Indien de onderhandelingen voorspoedig blijven verlopen, zal het voorstel geagendeerd worden op de Raad voor Concurrentievermogen van 29 mei, met als doel een algemene oriëntatie te bereiken.

Europese e-kaart voor diensten

De twee wetgevende voorstellen ter introductie van een e-kaart voor diensten bevinden zich nog in een prille fase van onderhandeling. De voorstellen beogen het voor dienstverrichters eenvoudiger te maken hun diensten in andere lidstaten aan te bieden, door de administratieve verplichtingen te vereenvoudigen.
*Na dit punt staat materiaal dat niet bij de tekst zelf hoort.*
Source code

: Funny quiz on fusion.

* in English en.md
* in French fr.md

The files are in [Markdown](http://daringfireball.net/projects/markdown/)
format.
Lidstaten gebruiken de raadswerkgroepen om hun vragen rond de teksten onder de aandacht te brengen, met name als het gaat om de uitvoeringslasten voor overheden in verhouding tot de baten voor het bedrijfsleven.

Nederland onderzoekt de mogelijkheden om, in nauwe samenwerking met gelijkgestemde lidstaten en in lijn met het BNC-fiche, de impact van de e-kaart te vergroten zonder dat dit tot buitensporige uitvoeringslasten leidt.

De onderhandelingen over de e-kaart zullen onder het komende Estse Voorzitterschap voortgezet worden.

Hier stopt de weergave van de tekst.